The second aspect the narrow-minded analysts seem to neglect is that Gorbachev had no obligation to act the way he did. He could have well continued with the traditional "closed book" Soviet foreign policy of the long Cold War years. Before Gorbachev came to power in 1985, even the most celebrated periodicals on international relations frequently published articles praising how well the Soviets were doing economically. The world knew nothing about the truth since nobody could penetrate into the closed society controlled by the Kremlin's fear-based authority.
By introducing glasnost, Gorbachev chose to lead his nation into the untidy, antagonistic, uncomfortable, but proud and encouraging prospect of open horizons. He did not make the Soviets lose the Cold War. He ended it. He gave his country the hope of an exciting new society--a more just and more efficient one--that would take its rightful place in the family of nations it fled in 1917.
To revive the credibility of fear, the Moscow Eight, a second-rate group of thugs, had to use tanks.
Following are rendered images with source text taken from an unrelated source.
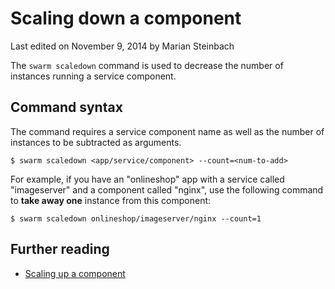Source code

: # Scaling down a component

<p class="lastmod">Last edited on November 9, 2014 by Marian Steinbach</p>

The `swarm scaledown` command is used to decrease the number of instances running a service component.

## Command syntax

The command requires a service component name as well as the number of instances to be subtracted as arguments.

    $ swarm scaledown <app/service/component> --count=<num-to-add>

For example, if you have an "onlineshop" app with a service called "imageserver" and a component called "nginx", use the following command to __take away one__ instance from this component:

    $ swarm scaledown onlineshop/imageserver/nginx --count=1

## Further reading

 * [Scaling up a component](../scaleup/)
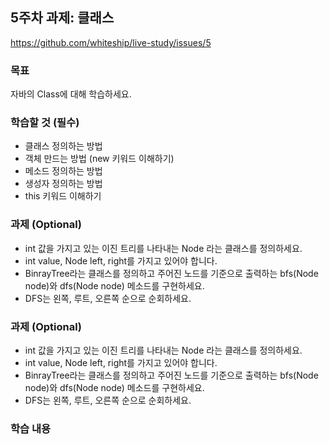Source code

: ## 5주차 과제: 클래스

https://github.com/whiteship/live-study/issues/5

### 목표

자바의 Class에 대해 학습하세요.

### 학습할 것 (필수)

- 클래스 정의하는 방법
- 객체 만드는 방법 (new 키워드 이해하기)
- 메소드 정의하는 방법
- 생성자 정의하는 방법
- this 키워드 이해하기

### 과제 (Optional)

- int 값을 가지고 있는 이진 트리를 나타내는 Node 라는 클래스를 정의하세요.
- int value, Node left, right를 가지고 있어야 합니다.
- BinrayTree라는 클래스를 정의하고 주어진 노드를 기준으로 출력하는 bfs(Node node)와 dfs(Node node) 메소드를 구현하세요.
- DFS는 왼쪽, 루트, 오른쪽 순으로 순회하세요.

### 과제 (Optional)

- int 값을 가지고 있는 이진 트리를 나타내는 Node 라는 클래스를 정의하세요.
- int value, Node left, right를 가지고 있어야 합니다.
- BinrayTree라는 클래스를 정의하고 주어진 노드를 기준으로 출력하는 bfs(Node node)와 dfs(Node node) 메소드를 구현하세요.
- DFS는 왼쪽, 루트, 오른쪽 순으로 순회하세요.

### 학습 내용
Yet for the first time in Soviet history, their tanks were directed not against a competing power elite within the Soviet Union, but against the people themselves. That alone is enough to comprehend the effect Gorbachev had on the course of history.
It is true that Gorbachev will ultimately be rejected by his nation in a free election, and that Russian Republic President Boris N. Yeltsin, emerging as the hero of a new Russian Revolution, could easily take over. Yet while Yeltsin performs a useful function as a radical benchmark against which Gorbachev's reforms can be measured, it is far from clear what his popular brand of leadership and his simplistic platform could do to meet the country's needs at this critical juncture. Yeltsin's rash behavior and undemocratic instincts could turn out to be huge obstacles as he prepares to face the tough job of governing.
DESPITE CHARGES of authoritarianism, Gorbachev's record in office entitles him to ask for the necessary authority to enact a reform program that eventually should employ the creation of a market economy in the Soviet Union and the establishment of a new federation based on consent rather than coercion. If he should be faulted, it would be on one point: his boundless confidence and ambition to harness his country's potential has led him to ignore an essential aspect of politics--that human beings do not always react the way one believes they will when designing programs for them.
The decade of the 1990s will be a period of turmoil and crisis in the Soviet Union. If Gorbachev prevails, he will continue to change his country and the world profoundly. If he does not, he could lose power to another leader. But rather than a defeat, this would be the ultimate triumph of the Gorbachev era. He would set an example for a democratic future in the Soviet Union by accepting an orderly transition of power.
In either case, his personal imprint on the age will remain. Gorbachev is above all a source of inspiration for the defenders of liberty, of change without bloodshed, of trial and error, and thus of people who try to unlock the hitherto closed doors into an open future.